I think that content literacy is an important issue for us as future teachers to focus on. However, I believe that before we can look too deep into the literacy problems in our specific content areas we must look at our student's basic literacy deficiencies. I think that there is a serious problem with the way in which the children read and write. Before we begin to look at the task of teaching our students to be competent in the literacy of the content areas, I believe that these general deficiencies must be attended to.
I suppose that my perception is that students are already going to enter the classroom with literacy problems and correcting this is going to be one of our main tasks. Yes, I do believe that content literacy is very important; I believe that it can be taught. However, I also believe that the students need to be taught at a basic literacy level by us as well. I do not have the answers to this problem; all I know is that during student teaching I saw severe flaws in the writing and reading skills of the students on a very broad scale. Teaching them to read and write in the content is important but it is more than a little pointless if we don't also emphasize the basic skills that make for good literacy habits. In my experience, the literary content of history can be rather boring and useless if you are not taught how to use it. Looking just at the important facts and dates and not reading and analyzing deeper into the text are often skills that students lack in their history content literacy.

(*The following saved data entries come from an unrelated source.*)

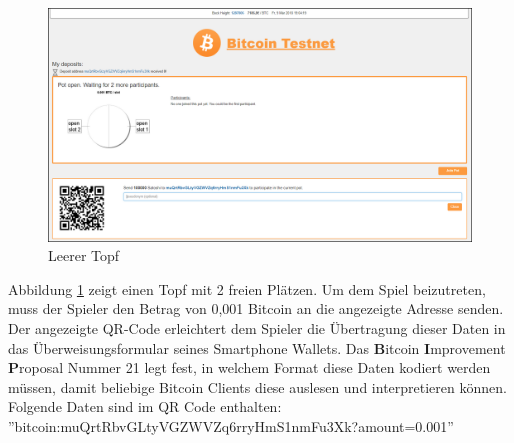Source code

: \begin{figure}[H]
\centering
\includegraphics[width=1\linewidth]{Figures/btc_gui/pot_open_empty}
\decoRule
\caption{Leerer Topf}
\label{fig:pot_open_empty}
\end{figure}
Abbildung \ref{fig:pot_open_empty} zeigt einen Topf mit 2 freien Plätzen. Um dem Spiel beizutreten, muss der Spieler den Betrag von 0,001 Bitcoin an die angezeigte Adresse senden. Der angezeigte QR-Code erleichtert dem Spieler die Übertragung dieser Daten in das Überweisungsformular seines Smartphone Wallets. Das \textbf{B}itcoin \textbf{I}mprovement \textbf{P}roposal Nummer 21 \cite{bip21} legt fest, in welchem Format diese Daten kodiert werden müssen, damit beliebige Bitcoin Clients diese auslesen und interpretieren können. 
Folgende Daten sind im QR Code enthalten:\\ ''bitcoin:muQrtRbvGLtyVGZWVZq6rryHmS1nmFu3Xk?amount=0.001''


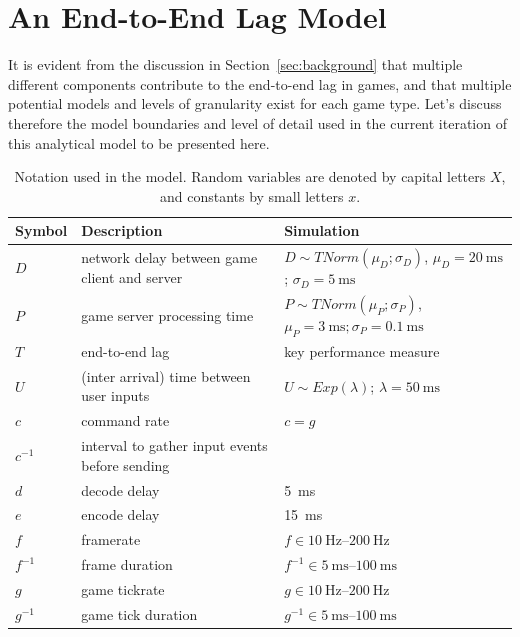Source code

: \section{An End-to-End Lag Model}
\label{sec:model}

It is evident from the discussion in Section~\ref{sec:background} that multiple different components contribute to the end-to-end lag in games, and that multiple potential models and levels of granularity exist for each game type. Let's discuss therefore the model boundaries and level of detail used in the current iteration of this analytical model to be presented here.


\begin{table}[!t]
\caption{Notation used in the model. Random variables are denoted by capital letters $X$, and constants by small letters $x$.}
\label{tab:notation}
	\centering
	\begin{tabu}{lX[1,l]X[1,l]}
	\toprule
	\textbf{Symbol} & \textbf{Description} & \textbf{Simulation} \\
	\midrule
	$D$ & network delay between game client and server & $D \sim TNorm(\mu_D;\sigma_D)$, $\mu_D = \SI{20}{\milli\second}$; $\sigma_D = \SI{5}{\milli\second}$\\
	$P$ & game server processing time & $P \sim TNorm(\mu_P;\sigma_P)$, $ \mu_P = \SI{3}{\milli\second}; \sigma_P = \SI{0.1}{\milli\second}$\\
	$T$ & end-to-end lag & key performance measure \\
	$U$ & (inter arrival) time between user inputs & $U \sim Exp(\lambda)$; $\lambda = \SI{50}{\milli\second}$\\
	\midrule
	$c$ & command rate & $c=g$ \\
	$c^{-1}$ & interval to gather input events before sending & \\
	$d$ & decode delay & \SI{5}{\milli\second} \\
	$e$ & encode delay & \SI{15}{\milli\second} \\
	$f$ & framerate & $f \in \SIrange{10}{200}{\hertz}$ \\
	$f^{-1}$ & frame duration & $f^{-1} \in \SIrange{5}{100}{\milli\second}$ \\
	$g$ & game tickrate & $g \in \SIrange{10}{200}{\hertz}$ \\
	$g^{-1}$ & game tick duration & $g^{-1} \in \SIrange{5}{100}{\milli\second}$ \\
	\bottomrule
	\end{tabu}
\end{table}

From a social studies viewpoint, I think that the most effective reading occurs when the student can not only understand (and remember) the dates, names, and periods of the unit, but also the deeper concepts of what they are reading. I think that those in the history fields get to focus on the facts and figures while failing to show students the how and the why of history. Effective student readers should be able to answer two questions after they read something in the history field: So what? and Who cares? These two questions are more important to me than memorizing any date or name and spitting them back out. Students should be able to read a history text and tell the teacher why it is important, not just who was in it and at what time it took place. I realize that in the current system of teaching to high-stakes testing and the end of course exams the students are required to know these facts, but I do not see why history teachers can't teach them to analyze what they read in the field as well. I think that students get turned away from history because we do not show them how to understand what they are reading.